Giving black journalists a chance to be heard
By Tonyaa J. Weathersbee
Senior Project Manager,
Institute for Advanced Journalism Studies
During a May meeting at the Fernando Ortiz Foundation in Havana, its president, Heriberto Espino made an admission, followed by an explanation – and then a plea.
Racism is indeed a problem for black Cubans, he said. But they want to solve that problem within their own system. "We want to change it," Espino told a group of black journalists from the Institute for Advanced Journalism Studies. "And we want you to help us."
Being there to hear Espino's plea was a moment that highlighted the institute's main purpose: to give black journalists and journalism students the opportunity to tell the story of people throughout the diaspora– something that is still a pretty rare experience in American journalism.
For more than a decade the institute has pursued this mission.
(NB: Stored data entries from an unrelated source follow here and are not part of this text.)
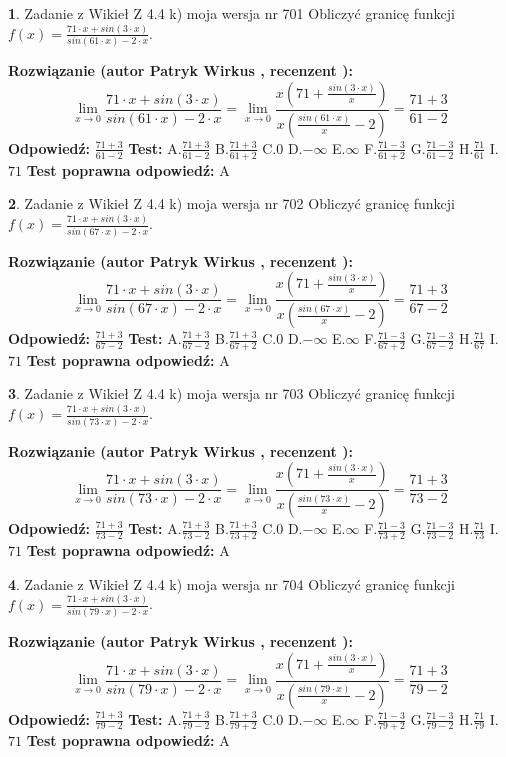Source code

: \documentclass[12pt, a4paper]{article}
\theoremstyle{definition} %
\newtheorem{zad}{}
\newcommand{\zadStart}[1]{\begin{zad}#1\newline}
\newcommand{\zadStop}{\end{zad}}
\newcommand{\rozwStart}[2]{\noindent \textbf{Rozwiązanie (autor #1 , recenzent #2): }\newline}
\newcommand{\rozwStop}{\newline}
\newcommand{\odpStart}{\noindent \textbf{Odpowiedź:}\newline}
\newcommand{\odpStop}{\newline}
\newcommand{\testStart}{\noindent \textbf{Test:}\newline}
\newcommand{\testStop}{\newline}
\newcommand{\kluczStart}{\noindent \textbf{Test poprawna odpowiedź:}\newline}
\newcommand{\kluczStop}{\newline}
\begin{document}
\zadStart{Zadanie z Wikieł Z 4.4 k) moja wersja nr 701}
Obliczyć granicę funkcji $f(x)=\frac{71\cdot x +sin(3\cdot x)}{sin(61\cdot x) -2\cdot x}$.
\zadStop
\rozwStart{Patryk Wirkus}{}
$$\lim\limits_{x\to 0}\frac{71\cdot x +sin(3\cdot x)}{sin(61\cdot x) -2\cdot x}
=\lim\limits_{x\to 0}\frac{x(71+\frac{sin(3\cdot x)}{x})}{x(\frac{sin(61\cdot x)}{x}-2)}
=\frac{71+3}{61-2}$$
\rozwStop
\odpStart
$\frac{71+3}{61-2}$
\odpStop
\testStart
A.$\frac{71+3}{61-2}$
B.$\frac{71+3}{61+2}$
C.$0$
D.$-\infty$
E.$\infty$
F.$\frac{71-3}{61+2}$
G.$\frac{71-3}{61-2}$
H.$\frac{71}{61}$
I.$71$
\testStop
\kluczStart
A
\kluczStop



\zadStart{Zadanie z Wikieł Z 4.4 k) moja wersja nr 702}
Obliczyć granicę funkcji $f(x)=\frac{71\cdot x +sin(3\cdot x)}{sin(67\cdot x) -2\cdot x}$.
\zadStop
\rozwStart{Patryk Wirkus}{}
$$\lim\limits_{x\to 0}\frac{71\cdot x +sin(3\cdot x)}{sin(67\cdot x) -2\cdot x}
=\lim\limits_{x\to 0}\frac{x(71+\frac{sin(3\cdot x)}{x})}{x(\frac{sin(67\cdot x)}{x}-2)}
=\frac{71+3}{67-2}$$
\rozwStop
\odpStart
$\frac{71+3}{67-2}$
\odpStop
\testStart
A.$\frac{71+3}{67-2}$
B.$\frac{71+3}{67+2}$
C.$0$
D.$-\infty$
E.$\infty$
F.$\frac{71-3}{67+2}$
G.$\frac{71-3}{67-2}$
H.$\frac{71}{67}$
I.$71$
\testStop
\kluczStart
A
\kluczStop



\zadStart{Zadanie z Wikieł Z 4.4 k) moja wersja nr 703}
Obliczyć granicę funkcji $f(x)=\frac{71\cdot x +sin(3\cdot x)}{sin(73\cdot x) -2\cdot x}$.
\zadStop
\rozwStart{Patryk Wirkus}{}
$$\lim\limits_{x\to 0}\frac{71\cdot x +sin(3\cdot x)}{sin(73\cdot x) -2\cdot x}
=\lim\limits_{x\to 0}\frac{x(71+\frac{sin(3\cdot x)}{x})}{x(\frac{sin(73\cdot x)}{x}-2)}
=\frac{71+3}{73-2}$$
\rozwStop
\odpStart
$\frac{71+3}{73-2}$
\odpStop
\testStart
A.$\frac{71+3}{73-2}$
B.$\frac{71+3}{73+2}$
C.$0$
D.$-\infty$
E.$\infty$
F.$\frac{71-3}{73+2}$
G.$\frac{71-3}{73-2}$
H.$\frac{71}{73}$
I.$71$
\testStop
\kluczStart
A
\kluczStop



\zadStart{Zadanie z Wikieł Z 4.4 k) moja wersja nr 704}
Obliczyć granicę funkcji $f(x)=\frac{71\cdot x +sin(3\cdot x)}{sin(79\cdot x) -2\cdot x}$.
\zadStop
\rozwStart{Patryk Wirkus}{}
$$\lim\limits_{x\to 0}\frac{71\cdot x +sin(3\cdot x)}{sin(79\cdot x) -2\cdot x}
=\lim\limits_{x\to 0}\frac{x(71+\frac{sin(3\cdot x)}{x})}{x(\frac{sin(79\cdot x)}{x}-2)}
=\frac{71+3}{79-2}$$
\rozwStop
\odpStart
$\frac{71+3}{79-2}$
\odpStop
\testStart
A.$\frac{71+3}{79-2}$
B.$\frac{71+3}{79+2}$
C.$0$
D.$-\infty$
E.$\infty$
F.$\frac{71-3}{79+2}$
G.$\frac{71-3}{79-2}$
H.$\frac{71}{79}$
I.$71$
\testStop
\kluczStart
A
\kluczStop
\end{document}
It has dispatched teams of black professional and student journalists to Cuba, Haiti, Jamaica, Colombia, Brazil, Grenada, Panama, Barbados, Canada and Mexico to report stories that have been largely ignored by mainstream media.
Much of this work, which has given the participating journalists a greater sense of self-worth in the journalism arena, can be found on the institute's Web site (www.ifajs.org).
This special report on racism in Cuba is the most recent example of the ground-breaking work the institute does – work that gives black journalists an opportunity to cover stories long ignored by mainstream media and that provide their voice an opportunity to be heard.